Only Ray CLI In Container - Exited Code 0

I’ve recently created the following Dockerfile:

FROM rayproject/ray:1.3.0

ENV RAY_REDIS_PORT=6379

WORKDIR /Ray

CMD ray start --head --dashboard-host 0.0.0.0 --port=${RAY_REDIS_PORT} 

Then created a local image using the same Dockerfile.
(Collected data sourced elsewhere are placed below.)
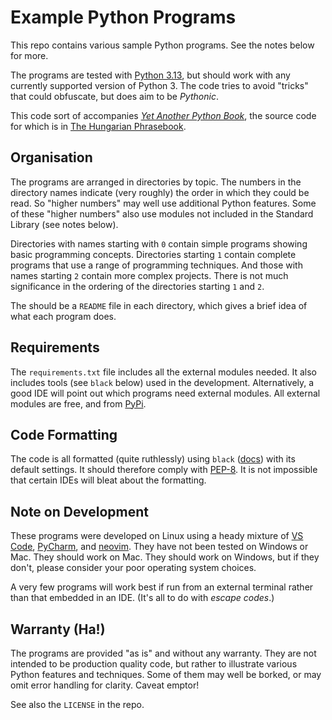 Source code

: # Example Python Programs

This repo contains various sample Python programs. See the notes below for more.

The programs are tested with [Python 3.13](https://www.python.org/downloads/), but should
work with any currently supported version of Python 3. The code tries to avoid "tricks" that
could obfuscate, but does aim to be _Pythonic_.

This code sort of accompanies [_Yet Another Python Book_](https://www.tony-jenkins.org.uk/pybook), the
source code for which is in [The Hungarian Phrasebook](https://github.com/TonyJenkins/hungarian_phrasebook).

## Organisation

The programs are arranged in directories by topic. The numbers in the directory names
indicate (very roughly) the order in which they could be read. So "higher numbers"
may well use additional Python features. Some of these "higher numbers" also use
modules not included in the Standard Library (see notes below).

Directories with names starting with `0` contain simple programs showing basic programming
concepts. Directories starting `1` contain complete programs that use a range of
programming techniques. And those with names starting `2` contain more complex projects. There
is not much significance in the ordering of the directories starting `1` and `2`.

The should be a `README` file in each directory, which gives a brief idea of what each
program does.

## Requirements

The `requirements.txt` file includes all the external modules needed. It also includes
tools (see `black` below) used in the development. Alternatively, a good IDE will point
out which programs need external modules. All external modules are free, and from
[PyPi](https://pypi.org/).

## Code Formatting

The code is all formatted (quite ruthlessly) using `black` ([docs](https://black.readthedocs.io/)) with
its default settings. It should therefore comply with [PEP-8](https://peps.python.org/pep-0008/).
It is not impossible that certain IDEs will bleat about the formatting.

## Note on Development

These programs were developed on Linux using a heady mixture 
of [VS Code](https://code.visualstudio.com), [PyCharm](https://www.jetbrains.com/pycharm/),
and [neovim](https://neovim.io). They have not been tested on Windows 
or Mac. They should work on Mac. They should work on Windows, but if they don't, 
please consider your poor operating system choices.

A very few programs will work best if run from an external terminal rather than that 
embedded in an IDE. (It's all to do with _escape codes_.)

## Warranty (Ha!)

The programs are provided "as is" and without any warranty. They are not intended to be production
quality code, but rather to illustrate various Python features and techniques. Some of them may
well be borked, or may omit error handling for clarity. Caveat emptor!

See also the `LICENSE` in the repo.
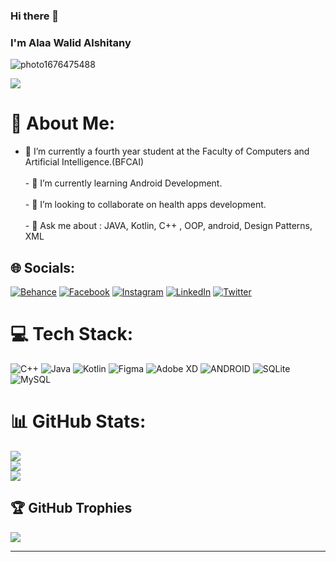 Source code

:### Hi there 👋
### I'm Alaa Walid Alshitany

![photo1676475488](https://user-images.githubusercontent.com/71197108/223278747-eb9407c8-770c-42a2-8fef-0352f21a381a.jpeg)

[![](https://visitcount.itsvg.in/api?id=alaa-alshitany&icon=0&color=0)](https://visitcount.itsvg.in)

# 💫 About Me:
- 🔭 I’m currently a fourth year student at the Faculty of Computers and Artificial Intelligence.(BFCAI)<br><br>- 🌱 I’m currently learning Android Development.<br><br>- 👯 I’m looking to collaborate on health apps development.<br><br>- 💬 Ask me about : JAVA, Kotlin, C++ , OOP, android, Design Patterns, XML


## 🌐 Socials:
[![Behance](https://img.shields.io/badge/Behance-1769ff?logo=behance&logoColor=white)](https://www.behance.net/alaa2alshi31cd/)
[![Facebook](https://img.shields.io/badge/Facebook-%231877F2.svg?logo=Facebook&logoColor=white)](https://facebook.com/alaa.alshitany) 
[![Instagram](https://img.shields.io/badge/Instagram-%23E4405F.svg?logo=Instagram&logoColor=white)](https://instagram.com/alaa.alshitany) 
[![LinkedIn](https://img.shields.io/badge/LinkedIn-%230077B5.svg?logo=linkedin&logoColor=white)](https://www.linkedin.com/in/alaa-alshitany-916a91203/)
[![Twitter](https://img.shields.io/badge/Twitter-%231DA1F2.svg?logo=Twitter&logoColor=white)](https://twitter.com/AAlshitany) 

# 💻 Tech Stack:
![C++](https://img.shields.io/badge/c++-%2300599C.svg?style=plastic&logo=c%2B%2B&logoColor=white) ![Java](https://img.shields.io/badge/java-%23ED8B00.svg?style=plastic&logo=java&logoColor=white) ![Kotlin](https://img.shields.io/badge/kotlin-%230095D5.svg?style=plastic&logo=kotlin&logoColor=white) 	![Figma](https://img.shields.io/badge/figma-%23F24E1E.svg?style=plastic&logo=figma&logoColor=white) ![Adobe XD](https://img.shields.io/badge/Adobe%20XD-470137?style=plastic&logo=Adobe%20XD&logoColor=#FF61F6) ![ANDROID](https://img.shields.io/badge/android-%2320232a.svg?style=plastic&logo=android&logoColor=%a4c639) ![SQLite](https://img.shields.io/badge/sqlite-%2307405e.svg?style=plastic&logo=sqlite&logoColor=white) ![MySQL](https://img.shields.io/badge/mysql-%2300f.svg?style=plastic&logo=mysql&logoColor=white)
# 📊 GitHub Stats:
![](https://github-readme-stats.vercel.app/api?username=alaa-alshitany&theme=default&hide_border=false&include_all_commits=false&count_private=false)<br/>
![](https://github-readme-streak-stats.herokuapp.com/?user=alaa-alshitany&theme=default&hide_border=false)<br/>
![](https://github-readme-stats.vercel.app/api/top-langs/?username=alaa-alshitany&theme=default&hide_border=false&include_all_commits=false&count_private=false&layout=compact)

## 🏆 GitHub Trophies
![](https://github-profile-trophy.vercel.app/?username=alaa-alshitany&theme=flat&no-frame=false&no-bg=true&margin-w=4)

---


<!-- Proudly created with GPRM ( https://gprm.itsvg.in ) -->
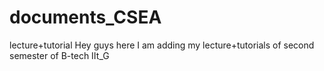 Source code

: # documents_CSEA
lecture+tutorial
Hey guys 
here I am adding my lecture+tutorials of second semester of B-tech IIt_G
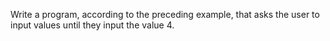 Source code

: Write a program, according to the preceding example, that asks the user to input values until they input the value 4. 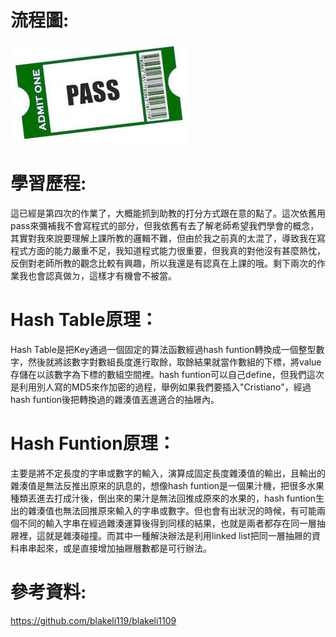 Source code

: # 流程圖:
![](/pass3.jpg )

# 學習歷程:
這已經是第四次的作業了，大概能抓到助教的打分方式跟在意的點了。這次依舊用pass來彌補我不會寫程式的部分，但我依舊有去了解老師希望我們學會的概念，其實對我來說要理解上課所教的邏輯不難，但由於我之前真的太混了，導致我在寫程式方面的能力嚴重不足，我知道程式能力很重要，但我真的對他沒有甚麼熱忱，反倒對老師所教的觀念比較有興趣，所以我還是有認真在上課的哦。剩下兩次的作業我也會認真做ㄉ，這樣才有機會不被當。

# Hash Table原理：
Hash Table是把Key通過一個固定的算法函數經過hash funtion轉換成一個整型數字，然後就將該數字對數組長度進行取餘，取餘結果就當作數組的下標，將value存儲在以該數字為下標的數組空間裡。hash funtion可以自己define，但我們這次是利用別人寫的MD5來作加密的過程，舉例如果我們要插入"Cristiano"，經過hash funtion後把轉換過的雜湊值丟進適合的抽屜內。

# Hash Funtion原理：
主要是將不定長度的字串或數字的輸入，演算成固定長度雜湊值的輸出，且輸出的雜湊值是無法反推出原來的訊息的，想像hash funtion是一個果汁機，把很多水果種類丟進去打成汁後，倒出來的果汁是無法回推成原來的水果的，hash funtion生出的雜湊值也無法回推原來輸入的字串或數字。但也會有出狀況的時候，有可能兩個不同的輸入字串在經過雜湊運算後得到同樣的結果，也就是兩者都存在同一層抽屜裡，這就是雜湊碰撞。而其中一種解決辦法是利用linked list把同一層抽屜的資料串串起來，或是直接增加抽屜層數都是可行辦法。

# 參考資料:
https://github.com/blakeli119/blakeli1109
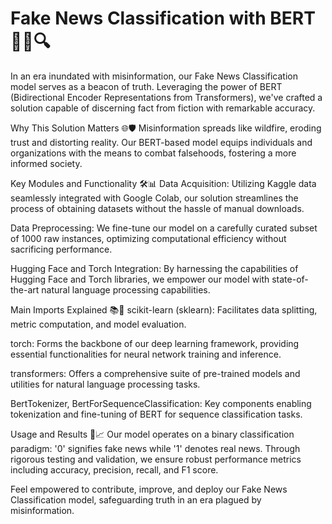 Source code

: 

# Fake News Classification with BERT 🕵️‍♂️🔍
In an era inundated with misinformation, our Fake News Classification model serves as a beacon of truth. Leveraging the power of BERT (Bidirectional Encoder Representations from Transformers), we've crafted a solution capable of discerning fact from fiction with remarkable accuracy.

Why This Solution Matters 🌐🛡️
Misinformation spreads like wildfire, eroding trust and distorting reality. Our BERT-based model equips individuals and organizations with the means to combat falsehoods, fostering a more informed society.

Key Modules and Functionality 🛠️📊
Data Acquisition: Utilizing Kaggle data seamlessly integrated with Google Colab, our solution streamlines the process of obtaining datasets without the hassle of manual downloads.

Data Preprocessing: We fine-tune our model on a carefully curated subset of 1000 raw instances, optimizing computational efficiency without sacrificing performance.

Hugging Face and Torch Integration: By harnessing the capabilities of Hugging Face and Torch libraries, we empower our model with state-of-the-art natural language processing capabilities.

Main Imports Explained 📚🔬
scikit-learn (sklearn): Facilitates data splitting, metric computation, and model evaluation.

torch: Forms the backbone of our deep learning framework, providing essential functionalities for neural network training and inference.

transformers: Offers a comprehensive suite of pre-trained models and utilities for natural language processing tasks.

BertTokenizer, BertForSequenceClassification: Key components enabling tokenization and fine-tuning of BERT for sequence classification tasks.

Usage and Results 📝📈
Our model operates on a binary classification paradigm: '0' signifies fake news while '1' denotes real news. Through rigorous testing and validation, we ensure robust performance metrics including accuracy, precision, recall, and F1 score.

Feel empowered to contribute, improve, and deploy our Fake News Classification model, safeguarding truth in an era plagued by misinformation.
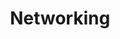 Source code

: ---
order: 02
title: Networking
nav:
  - heading: Gestation
    sub-sections:
      - "8.0"
      - "8.1"
      - "8.2"
      - "8.3"
      - "8.4"
      - "8.5"
      - "8.6"
      - "8.7"
      - "8.8"
      - "8.9"
      - "8.10"
      - "8.11"
      - "8.12"
      - "8.13"
  - heading: Emergence
    sub-sections:
      - "9.0"
      - "9.1"
      - "9.2"
      - "9.3"
      - "9.4"
      - "9.5"
      - "9.6"
      - "9.7"
      - "9.8"
      - "9.9"
      - "9.10"
      - "9.11"
      - "9.12"
      - "9.13"
  - heading: Competition
    sub-sections:
      - "10.0"
      - "10.1"
      - "10.2"
      - "10.3"
      - "10.4"
      - "10.5"
      - "10.6"
      - "10.7"
      - "10.8"
      - "10.9"
      - "10.10"
      - "10.11"
      - "10.12"
      - "10.13"
      - "10.14"
      - "10.15"
      - "10.16"
      - "10.17"
      - "10.18"
      - "10.19"
      - "10.20"
      - "10.21"
      - "10.22"
      - "10.23"
      - "10.24"
      - "10.25"
      - "10.26"
      - "10.27"
  - heading: Order
    sub-sections:
      - "12.0"
      - "12.1"
      - "12.2"
      - "12.3"
      - "12.4"
      - "12.5"
      - "12.6"
      - "12.7"
      - "12.8"
      - "12.9"
      - "12.10"
      - "12.11"
      - "12.12"
      - "12.13"
      - "12.14"
      - "12.15"
      - "12.16"
      - "12.17"
      - "12.18"
      - "12.19"
      - "12.20"
      - "12.21"
      - "12.22"
      - "12.23"
      - "12.24"
  - heading: Reports/Analysis
    sub-sections:
      - "a.17"
---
In attempting to run the resulting container, I get the typical ray startup output and then the docker container exits as it is provided from ray an exit code 0.

What is the recommended way to keep the docker container running after ray successfully initiates and provides the container with an exit code 0?

1 Like

What docker command are you using to create the container?

I’ve used both this docker compose file via docker compose up:

version: '3'

services: 
    network_test_1:
        image: test_1
        environment:
            RAY_CONNECTION_URL_AND_PORT: "ray:6379"
        networks:
            - ray_connection
    ray:
        image: ray2
        ports: 
            - 8265:8265
        networks:
            - ray_connection
        shm_size: '1.56gb'

networks:
    ray_connection:
        name: ray_connection

Where the ray2 image is from the Dockerfile above.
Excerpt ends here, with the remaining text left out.